Birincisi: Bu bir tehdittir ve anlamı şöyledir: Utanmayan kişi istediği çirkinlikleri yapar. Çünkü esasen kendisini onları yapmaktan alıkoyan hayadır. O da olmayınca kişi çirkinlikleri rahatça işler. Bu Ebû Ubeyde`nin yorumudur.
İkinci yorum: Bir fiili yaptığında Allah`tan utanmayacaksan onu yap! Kaçınılması gereken hareket, yapıldığında Allah`tan utanılan harekettir. Bu da İbn Hâni`in rivayetine göre Ahmed b. Hanbel`in yorumudur.
Birinci yoruma göre “yap” ifadesi “istediğinizi yapın” (Fussilet, 40) buyruğundaki gibi tehdittir.
İkincisine göre ise izindir, yapılabileceğinin beyanıdır.
Bu, müşterek (=birden çok anlama gelen) lafzın tek kullanımda tüm anlamlarını ifade edebileceği görüşünde olan kimselere göre dahi caiz değildir. Çünkü izin ile tehdid arasında bir zıtlık vardır. Fakat anlamlardan birini itibara almak diğerini de itibara almayı zorunlu kılar.
(Müşterek lafız birden çok anlam ifade eden kelimeye denir. Örneğin; göz, casus, bekçi, pınar vs. anlamlara gelen “ayn” kelimesi bir müşterek kelimedir. Meâlen “Ayn`ı gördüm” cümlesinde göz veya casus veya diğer anlamlardan birinin kastedilmesinde bir sorun yoktur. Ancak bu sözden “göz, casus, bekçi, pınar ve Ayn anlamına gelen her şeyi gördüm” anlamı kastetmek bazı lugatçılara ve fıkıhçılara (ve usûl-u fıkıhçılara) göre mümkün diğer bazılarına göre mümkün değildir. Mümkün diyenler de farklı anlamların birbirlerine zıd anlamlar olmaması şartını öne sürmüşlerdir. Dolayısıyla yukardaki hadisten iki anlamın birden kastedilmesi ve anlaşılması mümkün değildir. Müellifin sözünün açıklaması budur, (müt.)

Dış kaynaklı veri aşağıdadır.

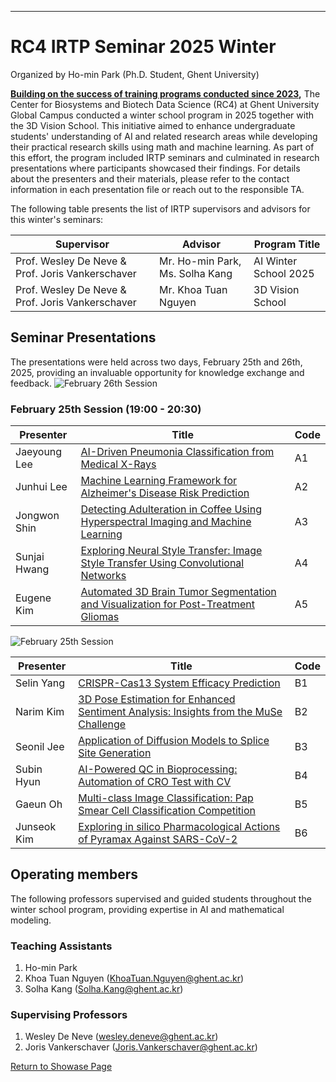---

# RC4 IRTP Seminar 2025 Winter

Organized by Ho-min Park (Ph.D. Student, Ghent University)

**[Building on the success of training programs conducted since 2023](../showcases.md),** The Center for Biosystems and Biotech Data Science (RC4) at Ghent University Global Campus conducted a winter school program in 2025 together with the 3D Vision School. This initiative aimed to enhance undergraduate students' understanding of AI and related research areas while developing their practical research skills using math and machine learning. As part of this effort, the program included IRTP seminars and culminated in research presentations where participants showcased their findings. For details about the presenters and their materials, please refer to the contact information in each presentation file or reach out to the responsible TA.


The following table presents the list of IRTP supervisors and advisors for this winter's seminars:

| Supervisor | Advisor | Program Title |
|-----------|---------|--------------|
| Prof. Wesley De Neve & Prof. Joris Vankerschaver | Mr. Ho-min Park, Ms. Solha Kang | AI Winter School 2025 |
| Prof. Wesley De Neve & Prof. Joris Vankerschaver | Mr. Khoa Tuan Nguyen | 3D Vision School |
## Seminar Presentations

The presentations were held across two days, February 25th and 26th, 2025, providing an invaluable opportunity for knowledge exchange and feedback.
![February 26th Session](./2025_aiws_feb26.png)


### February 25th Session (19:00 - 20:30)

| Presenter      | Title                                                        | Code |
|----------------|--------------------------------------------------------------|------|
| Jaeyoung Lee   |[AI-Driven Pneumonia Classification from Medical X-Rays](https://www.dropbox.com/scl/fi/a523692rryz0m53y07vds/Jaeyoung-Lee-AI-Driven-Pneumonia-Classification-from-Medical-X-Rays.pdf?rlkey=smumx8enpv8jjobn4fv77rgvf&st=r32e1q8o&dl=0) | A1   |
| Junhui Lee     | [Machine Learning Framework for Alzheimer's Disease Risk Prediction](https://www.dropbox.com/scl/fi/x45ls153r563a408yha85/Junhui-Lee-Alzheimer-s-Disease-Prediction.pdf?rlkey=25ya9mxnyvocgyxp1cea24i75&st=kliukwaw&dl=0) | A2 |
| Jongwon Shin   | [Detecting Adulteration in Coffee Using Hyperspectral Imaging and Machine Learning](https://www.dropbox.com/scl/fi/t2vu4ea23gtp0dugpyzxm/Jongwon-Shin-Detecting-Adulteration-in-Coffee-Using-Hyperspectral-Imaging-and-Machine-Learning.pdf?rlkey=35jj9ldkdwkozaots4j31n6cc&st=eshfvufm&dl=0) | A3 |
| Sunjai Hwang   | [Exploring Neural Style Transfer: Image Style Transfer Using Convolutional Networks](https://www.dropbox.com/scl/fi/87g8k39mniyexy27sixys/Sunjai-Hwang-Exploring-Neural-Style-Transfer-Image-Style-Transfer-Using-Convolutional-Networks.pdf?rlkey=3gg5qnw3af7bp3lmf3xtg9gr3&st=xvkutbi4&dl=0) | A4 |
| Eugene Kim     | [Automated 3D Brain Tumor Segmentation and Visualization for Post-Treatment Gliomas](https://www.dropbox.com/scl/fi/e7zwhcqcerhoem0mqjl1w/Eugene-Kim-Exploring-Automated-3D-Segmentation-and-Visualization-for-Post-Treatment-Gliomas.pdf?rlkey=jykmmlqs9jk0ip8vpx7oes1qx&st=gfbphie1&dl=0) | A5 |


![February 25th Session](./2025_aiws_feb25.png)

| Presenter      | Title                                                        | Code |
|----------------|--------------------------------------------------------------|------|
| Selin Yang     | [CRISPR-Cas13 System Efficacy Prediction](https://www.dropbox.com/scl/fi/s7xiyebzdxzb47djtddco/Selin-Yang-CRISPR-Cas13-system-Efficacy-prediction.pdf?rlkey=xs8jvs4l1jdmvyhs6ru3qgwe2&st=jc70tl0u&dl=0)                 | B1   |
| Narim Kim      | [3D Pose Estimation for Enhanced Sentiment Analysis: Insights from the MuSe Challenge](https://www.dropbox.com/scl/fi/4jl1ygoza8waoy5b5josd/Narim-Kim-3D-Pose-Estimation-for-Enhanced-Sentiment-Analysis_Insight-from-the-MuSe-Challenge.pdf?rlkey=owrui9vekjbyww879ee70b4z8&st=etkj9mh7&dl=0) | B2 |
| Seonil Jee     | [Application of Diffusion Models to Splice Site Generation](https://www.dropbox.com/scl/fi/bccgj7pkwqatchx3tvga5/Seonil-Jee-Application-of-diffusion-models-to-splice-site-generation.pdf?rlkey=g1zo6fiyiiw5ha1olgwfzztr2&st=ukex06h9&dl=0) | B3   |
| Subin Hyun     | [AI-Powered QC in Bioprocessing: Automation of CRO Test with CV](https://www.dropbox.com/scl/fi/99fftkne6eoz0sbkpqjb3/Subin-Hyun_AI-powered-Quality-control-in-Bioprocessing_for-share.pdf?rlkey=vejd9mzno45py7ffhsl8lerek&st=iz8ast0g&dl=0) | B4 |
| Gaeun Oh       | [Multi-class Image Classification: Pap Smear Cell Classification Competition](https://www.dropbox.com/scl/fi/qi0fhuf6wlrpjwbozsi2u/Gaeun-Oh-Multi-class-Image-Classification-Pap-Smear-Cell-Classification-Competition.pdf?rlkey=nyxomxswbg3q4aakgp07pz998&st=eddms7pp&dl=0) | B5 |
| Junseok Kim    | [Exploring in silico Pharmacological Actions of Pyramax Against SARS-CoV-2](https://www.dropbox.com/scl/fi/ztvhs0cww0kdc6jtlkvvc/Juneseok-Kim-Exploring-In-silico-Pharmacological-actions-of-pramax-against-sars-cov-2.pdf?rlkey=11taupr6nsrhg53lnhxp2icxs&st=5g1nxydh&dl=0) | B6 |


## Operating members

The following professors supervised and guided students throughout the winter school program, providing expertise in AI and mathematical modeling.

### Teaching Assistants

1. Ho-min Park
2. Khoa Tuan Nguyen (KhoaTuan.Nguyen@ghent.ac.kr)
3. Solha Kang (Solha.Kang@ghent.ac.kr)

### Supervising Professors

1. Wesley De Neve (wesley.deneve@ghent.ac.kr)
2. Joris Vankerschaver (Joris.Vankerschaver@ghent.ac.kr)

[Return to Showase Page](../showcases.md#Seminar-Series)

Evet... Günahlar kuldaki haya ve utangaçlık duygularını zayıflatır. Bazen haya ondan tamamen sıyrılır ve kişinin insanların onun kötü hâlini bilmelerinden, haberdar olmalarından rahatsızlık duymadığı görülür. Hatta halini ve yaptığı pislikleri anlattığı olur. Ona bunu yaptıran hayâsızlığıdır. Bir kul bu noktaya gelmişse artık onun düzelmesi ümidi kalmamıştır.
Haya “hayat” dan türeme bir kelimedir. Yağmura da aynı kökten gelme “haya” (sonu hemzesiz) denir; çünkü toprağın, bitkilerin ve hayvanların yaşamı ona bağlıdır. Dünya ve ahiret hayatına aynı zamanda “haya” denmiştir; çünkü hayası olmayan dünyada ölü, ahirette bedbahttır. Günahlar ile hayasızlık ve kıskançsızlık arasında çift yönlü telâzüm (birbirini gerektirme) ilişkisi vardır; her biri diğerini ısrarla çağırır ve ister. Günah işlerken Allah`tan haya edeni, O huzuruna vardığında cezalandırmaktan haya eder.
Günahı utanmadan pervasızca işleyeni ise cezalandırmaktan haya etmez.